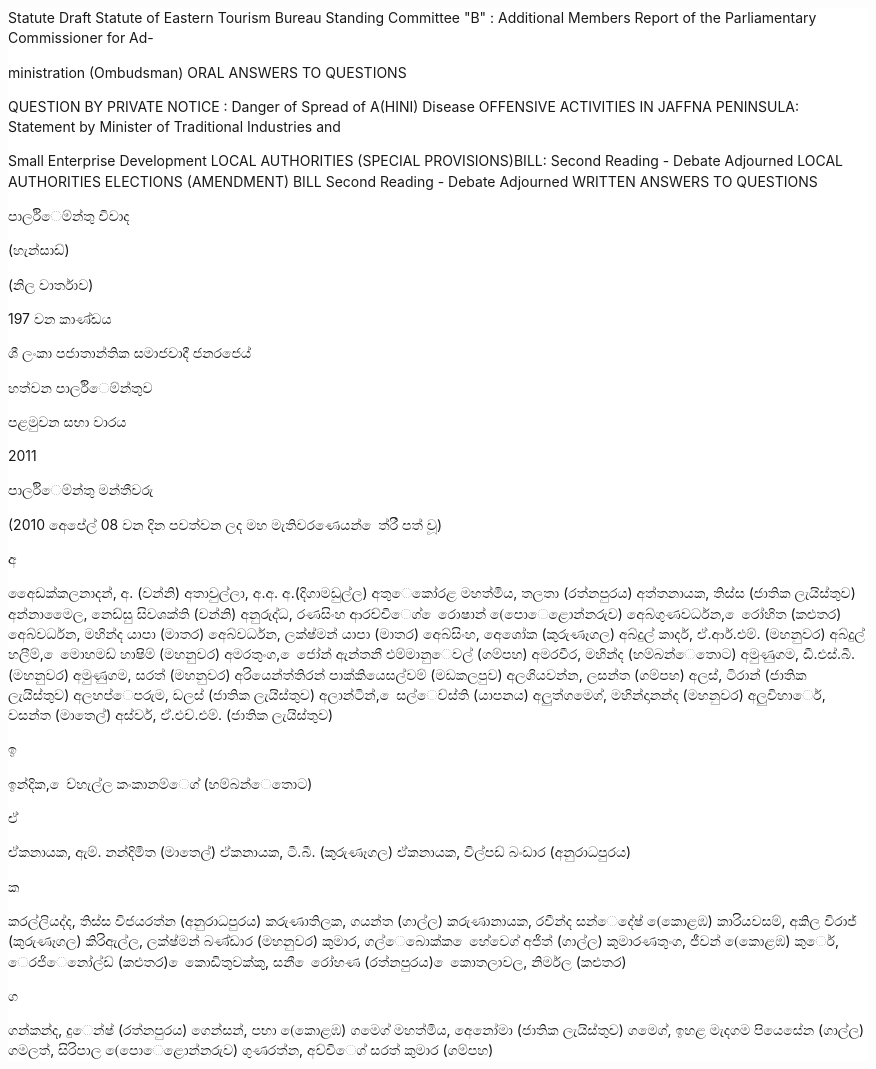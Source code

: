 Statute Draft Statute of Eastern Tourism Bureau Standing Committee "B" : Additional Members Report of the Parliamentary Commissioner for Ad-

ministration (Ombudsman) ORAL ANSWERS TO QUESTIONS

QUESTION BY PRIVATE NOTICE : Danger of Spread of A(HINI) Disease OFFENSIVE ACTIVITIES IN JAFFNA PENINSULA: Statement by Minister of Traditional Industries and

Small Enterprise Development LOCAL AUTHORITIES (SPECIAL PROVISIONS)BILL: Second Reading - Debate Adjourned LOCAL AUTHORITIES ELECTIONS (AMENDMENT) BILL Second Reading - Debate Adjourned WRITTEN ANSWERS TO QUESTIONS

පාර්ලිෙම්න්තු විවාද

(හැන්සාඩ්)

(නිල වාර්තාව)

197 වන කාණ්ඩය

ශී ලංකා පජාතාන්තික සමාජවාදී ජනරජෙය්

හත්වන පාර්ලිෙම්න්තුව

පළමුවන සභා වාරය

2011

පාර්ලිෙම්න්තු මන්තීවරු

(2010 අෙපේල් 08 වන දින පවත්වන ලද මහ මැතිවරණෙයන් ෙත්රී පත් වූ)

අ

අෛඩක්කලනාදන්, අ. (වන්නි) අතාවුල්ලා, අ.අ. අ.(දිගාමඩුල්ල) අතුෙකෝරළ මහත්මිය, තලතා (රත්නපුරය) අත්තනායක, තිස්ස (ජාතික ලැයිස්තුව) අන්නාමෛල, නෙඩ්සු සිවශක්ති (වන්නි) අනුරුද්ධ, රණසිංහ ආරච්චිෙග් ෙරොෂාන් (ෙපොෙළොන්නරුව) අෙබ්ගුණවර්ධන, ෙරෝහිත (කළුතර) අෙබ්වර්ධන, මහින්ද යාපා (මාතර) අෙබ්වර්ධන, ලක්ෂ්මන් යාපා (මාතර) අෙබ්සිංහ, අෙශෝක (කුරුණෑගල) අබ්දුල් කාදර්, ඒ.ආර්.එම්. (මහනුවර) අබ්දුල් හලීම්, ෙමොහමඩ් හාෂිම් (මහනුවර) අමරතුංග, ෙජෝන් ඇන්තනී එම්මානුෙවල් (ගම්පහ) අමරවීර, මහින්ද (හම්බන්ෙතොට) අමුණුගම, ඩී.එස්.බී. (මහනුවර) අමුණුගම, සරත් (මහනුවර) අරියෙන්ත්තිරන් පාක්කියෙසල්වම් (මඩකලපුව) අලගියවන්න, ලසන්ත (ගම්පහ) අලස්, ටිරාන් (ජාතික ලැයිස්තුව) අලහප්ෙපරුම, ඩලස් (ජාතික ලැයිස්තුව) අලාන්ටින්, ෙසල්ෙව්ස්ති (යාපනය) අලුත්ගමෙග්, මහින්දානන්ද (මහනුවර) අලුවිහාෙර්, වසන්ත (මාතෙල්) අස්වර්, ඒ.එච්.එම්. (ජාතික ලැයිස්තුව)

ඉ

ඉන්දික, ෙව්හැල්ල කංකානම්ෙග් (හම්බන්ෙතොට)

ඒ

ඒකනායක, ඇම්. නන්දිමිත (මාතෙල්) ඒකනායක, ටී.බී. (කුරුණෑගල) ඒකනායක, විල්පඩ් බංඩාර (අනුරාධපුරය)

ක

කරල්ලියද්ද, තිස්ස විජයරත්න (අනුරාධපුරය) කරුණාතිලක, ගයන්ත (ගාල්ල) කරුණානායක, රවීන්ද සන්ෙදේෂ් (ෙකොළඹ) කාරියවසම්, අකිල විරාජ් (කුරුණෑගල) කිරිඇල්ල, ලක්ෂ්මන් බණ්ඩාර (මහනුවර) කුමාර, ගල්ෙබොක්ක ෙහේවෙග් අජිත් (ගාල්ල) කුමාරණතුංග, ජීවන් (ෙකොළඹ) කුෙර්, ෙරජිෙනෝල්ඩ් (කළුතර) ෙකොඩිතුවක්කු, සනී ෙරෝහණ (රත්නපුරය) ෙකොතලාවල, නිර්මල (කළුතර)

ග

ගන්කන්ද, දුෙන්ෂ් (රත්නපුරය) ගෙන්සන්, පභා (ෙකොළඹ) ගමෙග් මහත්මිය, අෙනෝමා (ජාතික ලැයිස්තුව) ගමෙග්, ඉහළ මැදගම පියෙසේන (ගාල්ල) ගමලත්, සිරිපාල (ෙපොෙළොන්නරුව) ගුණරත්න, අච්චිෙග් සරත් කුමාර (ගම්පහ)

Your objective: Please set down the data above exactly as given, leaving every picture out.

Your response:
Source code

: Statute Draft Statute of Eastern Tourism Bureau Standing Committee "B" : Additional Members Report of the Parliamentary Commissioner for Ad-

ministration (Ombudsman) ORAL ANSWERS TO QUESTIONS

QUESTION BY PRIVATE NOTICE : Danger of Spread of A(HINI) Disease OFFENSIVE ACTIVITIES IN JAFFNA PENINSULA: Statement by Minister of Traditional Industries and

Small Enterprise Development LOCAL AUTHORITIES (SPECIAL PROVISIONS)BILL: Second Reading - Debate Adjourned LOCAL AUTHORITIES ELECTIONS (AMENDMENT) BILL Second Reading - Debate Adjourned WRITTEN ANSWERS TO QUESTIONS

පාර්ලිෙම්න්තු විවාද

(හැන්සාඩ්)

(නිල වාර්තාව)

197 වන කාණ්ඩය

ශී ලංකා පජාතාන්තික සමාජවාදී ජනරජෙය්

හත්වන පාර්ලිෙම්න්තුව

පළමුවන සභා වාරය

2011

පාර්ලිෙම්න්තු මන්තීවරු

(2010 අෙපේල් 08 වන දින පවත්වන ලද මහ මැතිවරණෙයන් ෙත්රී පත් වූ)

අ

අෛඩක්කලනාදන්, අ. (වන්නි) අතාවුල්ලා, අ.අ. අ.(දිගාමඩුල්ල) අතුෙකෝරළ මහත්මිය, තලතා (රත්නපුරය) අත්තනායක, තිස්ස (ජාතික ලැයිස්තුව) අන්නාමෛල, නෙඩ්සු සිවශක්ති (වන්නි) අනුරුද්ධ, රණසිංහ ආරච්චිෙග් ෙරොෂාන් (ෙපොෙළොන්නරුව) අෙබ්ගුණවර්ධන, ෙරෝහිත (කළුතර) අෙබ්වර්ධන, මහින්ද යාපා (මාතර) අෙබ්වර්ධන, ලක්ෂ්මන් යාපා (මාතර) අෙබ්සිංහ, අෙශෝක (කුරුණෑගල) අබ්දුල් කාදර්, ඒ.ආර්.එම්. (මහනුවර) අබ්දුල් හලීම්, ෙමොහමඩ් හාෂිම් (මහනුවර) අමරතුංග, ෙජෝන් ඇන්තනී එම්මානුෙවල් (ගම්පහ) අමරවීර, මහින්ද (හම්බන්ෙතොට) අමුණුගම, ඩී.එස්.බී. (මහනුවර) අමුණුගම, සරත් (මහනුවර) අරියෙන්ත්තිරන් පාක්කියෙසල්වම් (මඩකලපුව) අලගියවන්න, ලසන්ත (ගම්පහ) අලස්, ටිරාන් (ජාතික ලැයිස්තුව) අලහප්ෙපරුම, ඩලස් (ජාතික ලැයිස්තුව) අලාන්ටින්, ෙසල්ෙව්ස්ති (යාපනය) අලුත්ගමෙග්, මහින්දානන්ද (මහනුවර) අලුවිහාෙර්, වසන්ත (මාතෙල්) අස්වර්, ඒ.එච්.එම්. (ජාතික ලැයිස්තුව)

ඉ

ඉන්දික, ෙව්හැල්ල කංකානම්ෙග් (හම්බන්ෙතොට)

ඒ

ඒකනායක, ඇම්. නන්දිමිත (මාතෙල්) ඒකනායක, ටී.බී. (කුරුණෑගල) ඒකනායක, විල්පඩ් බංඩාර (අනුරාධපුරය)

ක

කරල්ලියද්ද, තිස්ස විජයරත්න (අනුරාධපුරය) කරුණාතිලක, ගයන්ත (ගාල්ල) කරුණානායක, රවීන්ද සන්ෙදේෂ් (ෙකොළඹ) කාරියවසම්, අකිල විරාජ් (කුරුණෑගල) කිරිඇල්ල, ලක්ෂ්මන් බණ්ඩාර (මහනුවර) කුමාර, ගල්ෙබොක්ක ෙහේවෙග් අජිත් (ගාල්ල) කුමාරණතුංග, ජීවන් (ෙකොළඹ) කුෙර්, ෙරජිෙනෝල්ඩ් (කළුතර) ෙකොඩිතුවක්කු, සනී ෙරෝහණ (රත්නපුරය) ෙකොතලාවල, නිර්මල (කළුතර)

ග

ගන්කන්ද, දුෙන්ෂ් (රත්නපුරය) ගෙන්සන්, පභා (ෙකොළඹ) ගමෙග් මහත්මිය, අෙනෝමා (ජාතික ලැයිස්තුව) ගමෙග්, ඉහළ මැදගම පියෙසේන (ගාල්ල) ගමලත්, සිරිපාල (ෙපොෙළොන්නරුව) ගුණරත්න, අච්චිෙග් සරත් කුමාර (ගම්පහ)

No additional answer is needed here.